## PROMPT
For the word "contrast", state how many lines below contain it. Give no other text.

(Rendered images with source text)
Segment Open

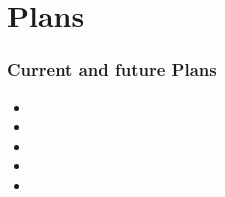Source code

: \documentclass[10pt,t]{beamer}
\begin{document}
\section{Plans}
\begin{frame}
  \frametitle{Current and future Plans}
  \begin{itemize}
  \item 
  \item 
  \item 
  \item 
  \item 
    
  \end{itemize}
\end{frame}

\end{document}
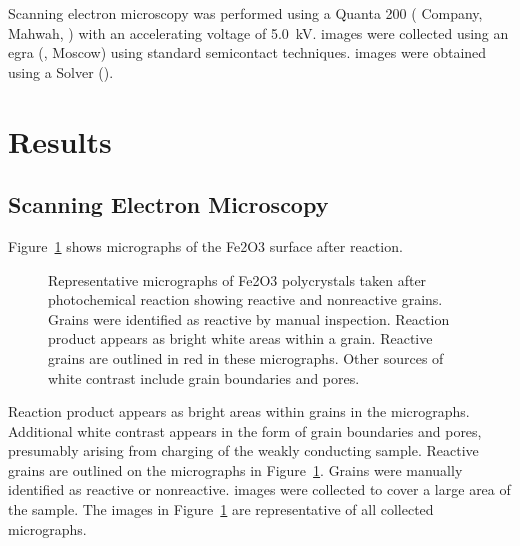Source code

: \documentclass[12pt,%
              twoside,
               letterpaper]{uiothesis}
\begin{document}
Scanning electron microscopy was performed using a Quanta 200  
( Company, Mahwah,
) with an accelerating voltage of \SI{5.0}{\kilo\volt}.  images were
collected using an egra  (, Moscow) using standard
semicontact techniques.  images were obtained using a Solver
 ().


\section{Results}
\label{sec:ch9results}


\subsection{Scanning Electron Microscopy}
\label{subsec:ch9sem}


Figure~\ref{fig:semimages} shows  micrographs of the Fe2O3 surface after
reaction.
\begin{figure}
	\caption[Representative  micrographs after photochemical reaction]{%
		Representative  micrographs of Fe2O3 polycrystals taken after
photochemical reaction showing reactive and nonreactive grains. Grains were identified as 
		reactive by manual inspection. Reaction product appears as bright white areas
within a grain. Reactive 
		grains are outlined in red in these micrographs. Other sources of white contrast
include grain boundaries and 
		pores.}
	\label{fig:semimages}
\end{figure}
Reaction product appears as bright areas within grains in the  micrographs.
Additional white contrast appears in the form of grain boundaries and pores, presumably
arising from charging of the weakly conducting sample. Reactive grains are outlined on the
micrographs in Figure~\ref{fig:semimages}. Grains were manually identified as reactive or
nonreactive.  images were collected to cover a large area of the sample. The
images in Figure~\ref{fig:semimages} are representative of all collected micrographs.
\end{document}
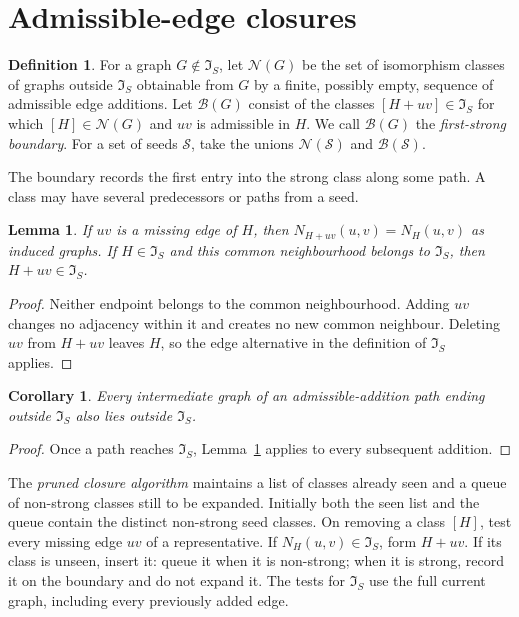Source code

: \documentclass[11pt]{amsart}
\newcommand{\IS}{\mathfrak I_S}
\newcommand{\NS}{\mathcal N}
\newcommand{\BS}{\mathcal B}
\newtheorem{lemma}[theorem]{Lemma}
\newtheorem{corollary}[theorem]{Corollary}
\theoremstyle{definition}
\newtheorem{definition}[theorem]{Definition}
\begin{document}
\section{Admissible-edge closures}
\begin{definition}
For a graph $G\notin\IS$, let $\NS(G)$ be the set of isomorphism classes
of graphs outside $\IS$ obtainable from $G$ by a finite, possibly empty,
sequence of admissible edge additions. Let $\BS(G)$ consist of the classes $[H+uv]\in\IS$
for which $[H]\in\NS(G)$ and $uv$ is admissible in $H$.
We call $\BS(G)$ the \emph{first-strong boundary}.
For a set of seeds $\mathcal S$, take the unions
$\NS(\mathcal S)$ and $\BS(\mathcal S)$.
\end{definition}
The boundary records the first entry into the strong class along some
path. A class may have several predecessors or paths from a seed.

\begin{lemma}\label{lem:monotone}
If $uv$ is a missing edge of $H$, then
$N_{H+uv}(u,v)=N_H(u,v)$ as induced graphs.
If $H\in\IS$ and this common neighbourhood belongs to $\IS$,
then $H+uv\in\IS$.
\end{lemma}
\begin{proof}
Neither endpoint belongs to the common neighbourhood. Adding $uv$
changes no adjacency within it and creates no new common neighbour.
Deleting $uv$ from $H+uv$ leaves $H$, so the edge alternative in the
definition of $\IS$ applies.
\end{proof}
\begin{corollary}\label{cor:no-return}
Every intermediate graph of an admissible-addition path ending outside
$\IS$ also lies outside $\IS$.
\end{corollary}
\begin{proof}
Once a path reaches $\IS$, Lemma~\ref{lem:monotone} applies to every
subsequent addition.
\end{proof}

The \emph{pruned closure algorithm} maintains a list of classes already
seen and a queue of non-strong classes still to be expanded. Initially
both the seen list and the queue contain the distinct non-strong seed
classes. On removing a class $[H]$,
test every missing edge $uv$ of a representative. If $N_H(u,v)\in\IS$,
form $H+uv$. If its class is unseen, insert it: queue it when it is
non-strong; when it is strong, record it on the boundary and do not
expand it.
The tests for $\IS$ use the full current graph, including every
previously added edge.
\end{document}

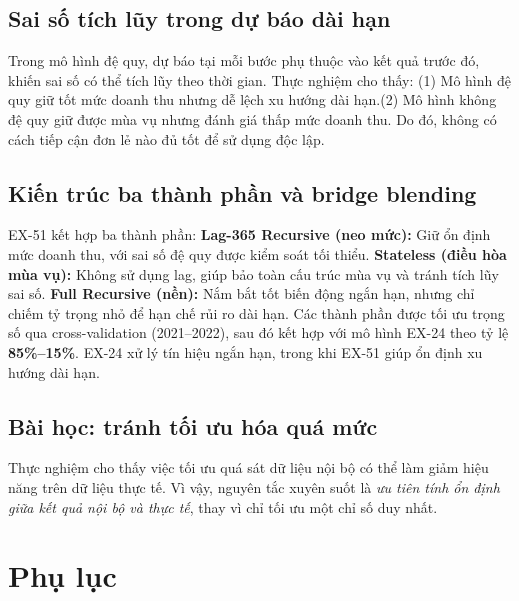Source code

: \documentclass{article}
\begin{document}
\subsection{Sai số tích lũy trong dự báo dài hạn}
\label{sec:snowball}

Trong mô hình đệ quy, dự báo tại mỗi bước phụ thuộc vào kết quả trước đó, khiến sai số có thể tích lũy theo thời gian. Thực nghiệm cho thấy: (1) Mô hình đệ quy giữ tốt mức doanh thu nhưng dễ lệch xu hướng dài hạn.(2) Mô hình không đệ quy giữ được mùa vụ nhưng đánh giá thấp mức doanh thu. Do đó, không có cách tiếp cận đơn lẻ nào đủ tốt để sử dụng độc lập.

\subsection{Kiến trúc ba thành phần và bridge blending}
\label{sec:three_component}

EX-51 kết hợp ba thành phần:
\textbf{Lag-365 Recursive (neo mức):} Giữ ổn định mức doanh thu, với sai số đệ quy được kiểm soát tối thiểu.
\textbf{Stateless (điều hòa mùa vụ):} Không sử dụng lag, giúp bảo toàn cấu trúc mùa vụ và tránh tích lũy sai số.
\textbf{Full Recursive (nền):} Nắm bắt tốt biến động ngắn hạn, nhưng chỉ chiếm tỷ trọng nhỏ để hạn chế rủi ro dài hạn.
Các thành phần được tối ưu trọng số qua cross-validation (2021–2022), sau đó kết hợp với mô hình EX-24 theo tỷ lệ \textbf{85\%--15\%}. EX-24 xử lý tín hiệu ngắn hạn, trong khi EX-51 giúp ổn định xu hướng dài hạn.

\subsection{Bài học: tránh tối ưu hóa quá mức}

Thực nghiệm cho thấy việc tối ưu quá sát dữ liệu nội bộ có thể làm giảm hiệu năng trên dữ liệu thực tế. Vì vậy, nguyên tắc xuyên suốt là \textit{ưu tiên tính ổn định giữa kết quả nội bộ và thực tế}, thay vì chỉ tối ưu một chỉ số duy nhất.





\newpage
\appendix
\section{Phụ lục}
\end{document}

Segment Closed

## EXPECTED ANSWER
2